___ Data to process ___
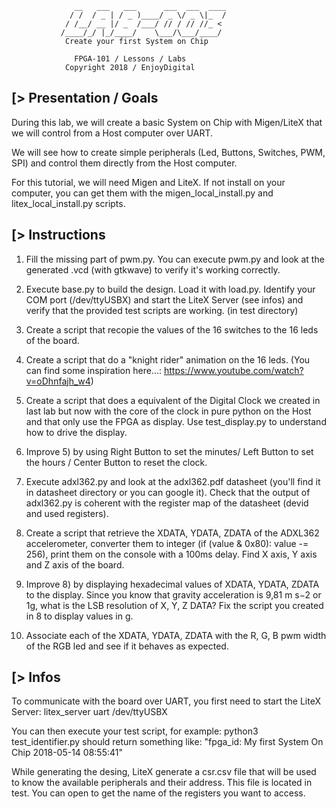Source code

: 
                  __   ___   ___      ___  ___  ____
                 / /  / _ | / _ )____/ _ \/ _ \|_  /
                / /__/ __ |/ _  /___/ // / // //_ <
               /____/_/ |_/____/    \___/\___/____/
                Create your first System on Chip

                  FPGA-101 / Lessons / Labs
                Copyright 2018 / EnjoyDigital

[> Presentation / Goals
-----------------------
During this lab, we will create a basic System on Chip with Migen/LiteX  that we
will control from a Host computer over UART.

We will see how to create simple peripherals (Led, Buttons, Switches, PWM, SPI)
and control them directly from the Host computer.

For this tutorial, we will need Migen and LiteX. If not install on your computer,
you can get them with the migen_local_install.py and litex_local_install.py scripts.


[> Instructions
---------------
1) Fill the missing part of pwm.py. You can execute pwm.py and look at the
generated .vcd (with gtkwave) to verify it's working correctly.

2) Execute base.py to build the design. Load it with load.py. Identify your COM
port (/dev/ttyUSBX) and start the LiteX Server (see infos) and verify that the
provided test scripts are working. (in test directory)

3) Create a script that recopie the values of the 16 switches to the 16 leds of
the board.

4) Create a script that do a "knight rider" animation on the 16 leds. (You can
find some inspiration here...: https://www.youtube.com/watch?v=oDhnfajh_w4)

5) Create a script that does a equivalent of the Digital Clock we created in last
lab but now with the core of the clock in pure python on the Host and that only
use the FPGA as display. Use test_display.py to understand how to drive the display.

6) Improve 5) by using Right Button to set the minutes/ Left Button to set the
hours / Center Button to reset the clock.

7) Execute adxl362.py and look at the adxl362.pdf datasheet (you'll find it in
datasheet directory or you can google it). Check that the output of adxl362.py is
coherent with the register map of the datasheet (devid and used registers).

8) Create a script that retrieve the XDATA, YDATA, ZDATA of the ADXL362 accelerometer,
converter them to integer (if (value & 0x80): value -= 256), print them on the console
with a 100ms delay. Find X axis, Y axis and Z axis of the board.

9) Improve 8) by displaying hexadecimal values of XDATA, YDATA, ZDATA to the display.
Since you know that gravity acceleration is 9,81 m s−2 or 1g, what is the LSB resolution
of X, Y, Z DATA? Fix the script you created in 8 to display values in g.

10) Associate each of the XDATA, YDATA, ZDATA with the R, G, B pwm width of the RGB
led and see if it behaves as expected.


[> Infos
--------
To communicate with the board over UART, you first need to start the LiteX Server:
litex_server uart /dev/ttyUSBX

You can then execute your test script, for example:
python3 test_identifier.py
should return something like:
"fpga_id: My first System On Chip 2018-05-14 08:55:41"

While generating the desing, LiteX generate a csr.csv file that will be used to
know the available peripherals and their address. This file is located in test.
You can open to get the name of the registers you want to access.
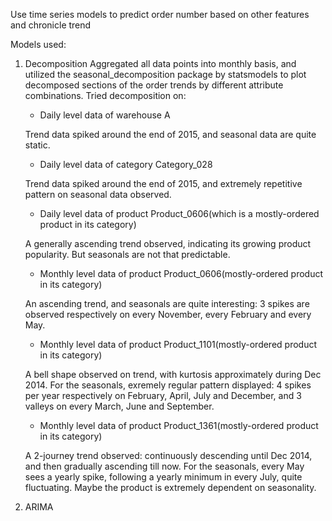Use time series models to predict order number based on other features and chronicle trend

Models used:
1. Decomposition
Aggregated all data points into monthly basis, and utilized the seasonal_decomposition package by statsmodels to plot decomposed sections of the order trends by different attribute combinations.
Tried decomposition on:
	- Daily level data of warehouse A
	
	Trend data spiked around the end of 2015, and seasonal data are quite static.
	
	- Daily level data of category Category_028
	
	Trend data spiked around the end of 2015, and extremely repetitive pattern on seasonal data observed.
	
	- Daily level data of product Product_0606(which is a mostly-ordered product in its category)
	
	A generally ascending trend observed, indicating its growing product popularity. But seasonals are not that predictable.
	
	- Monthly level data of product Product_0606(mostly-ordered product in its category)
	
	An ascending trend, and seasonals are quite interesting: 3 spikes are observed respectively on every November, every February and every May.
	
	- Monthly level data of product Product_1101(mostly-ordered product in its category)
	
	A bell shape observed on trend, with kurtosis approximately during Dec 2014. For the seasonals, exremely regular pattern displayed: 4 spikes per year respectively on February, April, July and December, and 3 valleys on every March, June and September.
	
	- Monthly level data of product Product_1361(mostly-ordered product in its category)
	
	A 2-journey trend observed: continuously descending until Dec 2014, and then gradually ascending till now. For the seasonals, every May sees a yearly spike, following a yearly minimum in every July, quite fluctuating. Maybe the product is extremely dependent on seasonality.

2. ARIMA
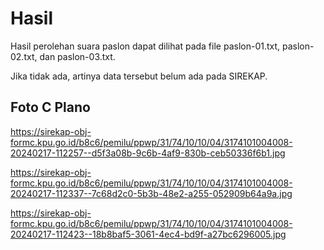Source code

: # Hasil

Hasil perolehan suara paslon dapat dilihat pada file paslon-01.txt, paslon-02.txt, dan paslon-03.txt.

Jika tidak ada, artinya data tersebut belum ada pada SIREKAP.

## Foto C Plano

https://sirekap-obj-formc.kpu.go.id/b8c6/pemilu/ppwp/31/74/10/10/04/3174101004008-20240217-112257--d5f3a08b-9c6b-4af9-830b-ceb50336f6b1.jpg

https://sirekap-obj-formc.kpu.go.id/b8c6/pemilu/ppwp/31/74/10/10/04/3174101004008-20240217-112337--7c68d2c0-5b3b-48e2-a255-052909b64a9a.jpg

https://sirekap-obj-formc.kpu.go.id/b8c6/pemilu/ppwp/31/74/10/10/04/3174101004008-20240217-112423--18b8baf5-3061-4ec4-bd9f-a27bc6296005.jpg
___
= Task requirements =
Only the lines above starting with the one with "lab but now" and going through the one with "Since you know" are to be copied, word for word and with both ends kept.

= Output =
lab but now with the core of the clock in pure python on the Host and that only
use the FPGA as display. Use test_display.py to understand how to drive the display.

6) Improve 5) by using Right Button to set the minutes/ Left Button to set the
hours / Center Button to reset the clock.

7) Execute adxl362.py and look at the adxl362.pdf datasheet (you'll find it in
datasheet directory or you can google it). Check that the output of adxl362.py is
coherent with the register map of the datasheet (devid and used registers).

8) Create a script that retrieve the XDATA, YDATA, ZDATA of the ADXL362 accelerometer,
converter them to integer (if (value & 0x80): value -= 256), print them on the console
with a 100ms delay. Find X axis, Y axis and Z axis of the board.

9) Improve 8) by displaying hexadecimal values of XDATA, YDATA, ZDATA to the display.
Since you know that gravity acceleration is 9,81 m s−2 or 1g, what is the LSB resolution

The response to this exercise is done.